### EXERCISE INSTRUCTIONS
Where the string "subappendices" appears in a line of the data, show that line.

### PROVIDED DATA

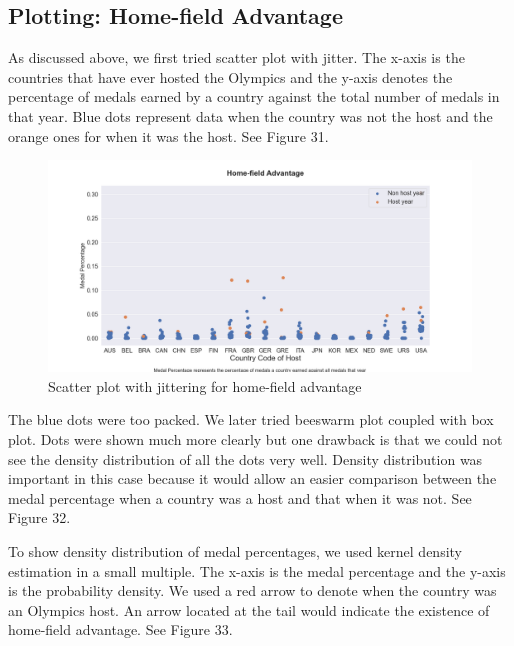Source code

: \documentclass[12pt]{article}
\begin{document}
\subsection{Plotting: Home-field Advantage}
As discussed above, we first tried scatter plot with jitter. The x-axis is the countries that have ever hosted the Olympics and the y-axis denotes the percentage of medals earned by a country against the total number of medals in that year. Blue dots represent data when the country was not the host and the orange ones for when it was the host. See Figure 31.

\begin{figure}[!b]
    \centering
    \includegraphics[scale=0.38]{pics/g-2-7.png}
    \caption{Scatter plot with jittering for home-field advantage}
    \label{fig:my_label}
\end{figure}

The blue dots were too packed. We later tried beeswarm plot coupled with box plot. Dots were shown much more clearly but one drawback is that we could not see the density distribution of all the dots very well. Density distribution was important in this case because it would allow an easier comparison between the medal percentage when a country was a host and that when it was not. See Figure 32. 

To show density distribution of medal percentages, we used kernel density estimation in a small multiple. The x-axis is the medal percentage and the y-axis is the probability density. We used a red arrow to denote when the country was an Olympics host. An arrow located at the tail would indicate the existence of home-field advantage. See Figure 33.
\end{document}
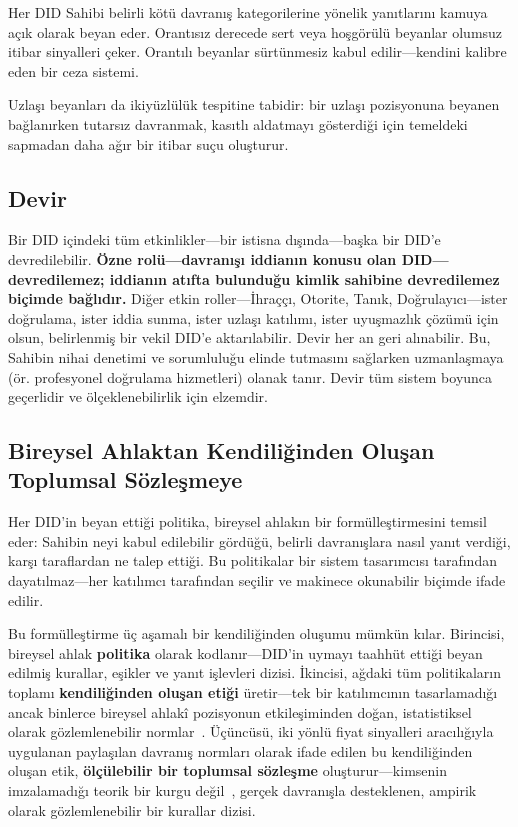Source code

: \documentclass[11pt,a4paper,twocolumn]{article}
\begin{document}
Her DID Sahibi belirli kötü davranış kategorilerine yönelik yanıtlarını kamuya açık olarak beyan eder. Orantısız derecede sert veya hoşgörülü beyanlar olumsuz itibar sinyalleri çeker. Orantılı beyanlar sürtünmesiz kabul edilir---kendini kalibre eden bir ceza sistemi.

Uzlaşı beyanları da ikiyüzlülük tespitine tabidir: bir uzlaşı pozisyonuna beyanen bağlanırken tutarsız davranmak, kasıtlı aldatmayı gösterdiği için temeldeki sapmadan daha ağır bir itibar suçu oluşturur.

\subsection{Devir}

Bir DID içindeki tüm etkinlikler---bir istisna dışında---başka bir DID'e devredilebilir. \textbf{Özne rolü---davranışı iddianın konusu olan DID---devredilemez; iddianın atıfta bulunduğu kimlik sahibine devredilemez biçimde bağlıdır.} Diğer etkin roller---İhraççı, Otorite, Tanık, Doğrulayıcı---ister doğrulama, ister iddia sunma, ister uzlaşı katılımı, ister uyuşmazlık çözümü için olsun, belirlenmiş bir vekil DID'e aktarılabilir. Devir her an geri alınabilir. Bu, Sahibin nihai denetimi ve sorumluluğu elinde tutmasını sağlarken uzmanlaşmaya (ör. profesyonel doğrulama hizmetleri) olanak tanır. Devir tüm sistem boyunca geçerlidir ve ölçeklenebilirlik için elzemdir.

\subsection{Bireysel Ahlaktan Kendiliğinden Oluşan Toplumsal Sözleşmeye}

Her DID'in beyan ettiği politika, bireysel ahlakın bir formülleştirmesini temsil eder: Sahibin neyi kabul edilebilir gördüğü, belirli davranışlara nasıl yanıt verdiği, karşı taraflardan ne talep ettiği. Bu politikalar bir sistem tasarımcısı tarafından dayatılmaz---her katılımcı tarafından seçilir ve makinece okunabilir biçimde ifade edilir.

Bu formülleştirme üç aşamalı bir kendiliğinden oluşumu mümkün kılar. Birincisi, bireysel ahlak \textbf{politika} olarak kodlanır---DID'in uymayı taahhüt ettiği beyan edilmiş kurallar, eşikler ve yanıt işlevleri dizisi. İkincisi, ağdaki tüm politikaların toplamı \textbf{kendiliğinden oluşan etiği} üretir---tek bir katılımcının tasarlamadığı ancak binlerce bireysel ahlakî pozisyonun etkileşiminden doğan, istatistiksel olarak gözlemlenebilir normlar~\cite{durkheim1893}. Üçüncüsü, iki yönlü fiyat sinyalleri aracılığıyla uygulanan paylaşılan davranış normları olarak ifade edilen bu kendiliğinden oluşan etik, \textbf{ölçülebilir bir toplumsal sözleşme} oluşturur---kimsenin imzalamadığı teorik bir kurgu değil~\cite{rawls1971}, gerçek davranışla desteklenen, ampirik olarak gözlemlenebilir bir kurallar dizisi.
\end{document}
--
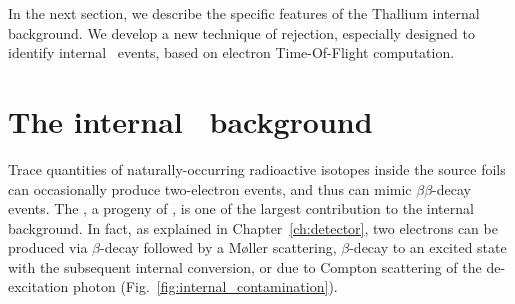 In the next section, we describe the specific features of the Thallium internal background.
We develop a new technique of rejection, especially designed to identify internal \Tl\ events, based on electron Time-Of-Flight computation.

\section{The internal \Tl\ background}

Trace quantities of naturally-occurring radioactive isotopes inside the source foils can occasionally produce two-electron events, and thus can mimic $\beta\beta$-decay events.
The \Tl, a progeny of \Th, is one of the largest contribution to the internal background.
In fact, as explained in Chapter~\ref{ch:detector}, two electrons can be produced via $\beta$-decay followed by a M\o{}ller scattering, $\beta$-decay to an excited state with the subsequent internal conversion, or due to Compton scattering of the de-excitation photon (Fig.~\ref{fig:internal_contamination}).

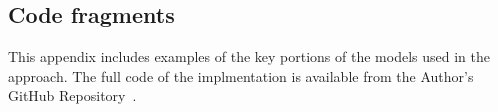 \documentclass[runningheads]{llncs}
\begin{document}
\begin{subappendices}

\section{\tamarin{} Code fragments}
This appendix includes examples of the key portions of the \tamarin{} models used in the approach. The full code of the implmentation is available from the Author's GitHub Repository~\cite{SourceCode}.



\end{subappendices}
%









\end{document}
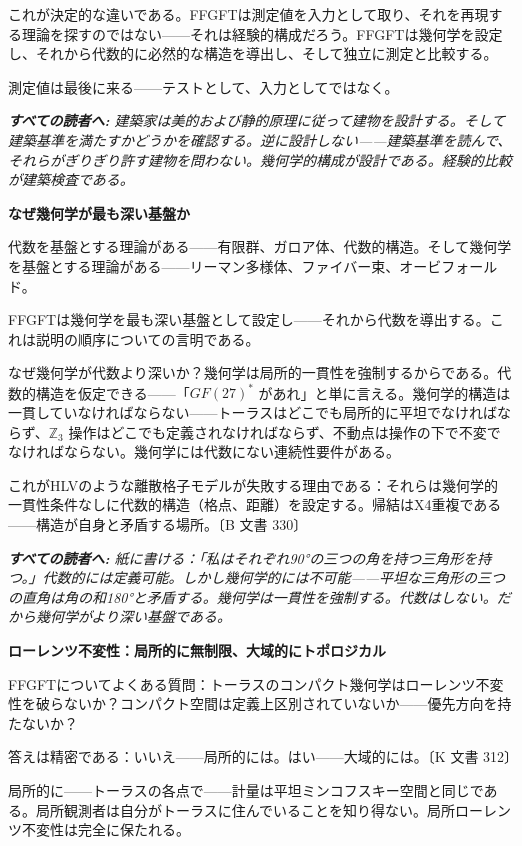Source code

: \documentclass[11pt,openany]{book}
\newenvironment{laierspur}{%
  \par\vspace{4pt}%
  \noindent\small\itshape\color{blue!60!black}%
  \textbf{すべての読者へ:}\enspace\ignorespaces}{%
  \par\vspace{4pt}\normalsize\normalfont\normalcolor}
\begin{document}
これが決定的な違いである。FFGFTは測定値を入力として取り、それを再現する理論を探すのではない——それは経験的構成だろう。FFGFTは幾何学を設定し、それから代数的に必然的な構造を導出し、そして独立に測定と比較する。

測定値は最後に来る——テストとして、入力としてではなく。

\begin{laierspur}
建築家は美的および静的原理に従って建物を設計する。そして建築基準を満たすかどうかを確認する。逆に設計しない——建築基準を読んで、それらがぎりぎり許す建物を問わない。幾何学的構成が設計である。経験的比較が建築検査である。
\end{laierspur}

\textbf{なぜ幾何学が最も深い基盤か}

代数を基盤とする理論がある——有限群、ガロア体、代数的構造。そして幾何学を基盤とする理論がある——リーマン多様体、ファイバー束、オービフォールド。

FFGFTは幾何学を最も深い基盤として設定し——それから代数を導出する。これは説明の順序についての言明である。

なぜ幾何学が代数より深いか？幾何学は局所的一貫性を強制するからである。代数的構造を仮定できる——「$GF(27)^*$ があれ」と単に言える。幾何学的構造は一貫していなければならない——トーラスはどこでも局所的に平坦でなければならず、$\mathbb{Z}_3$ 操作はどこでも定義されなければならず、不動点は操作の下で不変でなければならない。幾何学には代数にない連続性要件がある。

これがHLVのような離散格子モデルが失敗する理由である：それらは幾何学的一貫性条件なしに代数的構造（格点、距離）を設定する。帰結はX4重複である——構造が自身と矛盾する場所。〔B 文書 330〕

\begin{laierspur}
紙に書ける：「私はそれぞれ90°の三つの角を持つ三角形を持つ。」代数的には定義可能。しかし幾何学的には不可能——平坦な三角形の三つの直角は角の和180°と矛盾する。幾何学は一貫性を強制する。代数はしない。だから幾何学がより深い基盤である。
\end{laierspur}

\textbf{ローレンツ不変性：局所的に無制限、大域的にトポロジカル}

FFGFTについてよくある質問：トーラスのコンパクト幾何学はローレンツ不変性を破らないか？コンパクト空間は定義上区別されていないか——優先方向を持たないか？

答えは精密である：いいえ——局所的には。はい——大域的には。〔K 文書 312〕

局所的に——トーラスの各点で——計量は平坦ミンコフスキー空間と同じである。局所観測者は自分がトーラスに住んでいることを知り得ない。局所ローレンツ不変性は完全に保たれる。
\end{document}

### EXPECTED ANSWER
\begin{subappendices}
\end{subappendices}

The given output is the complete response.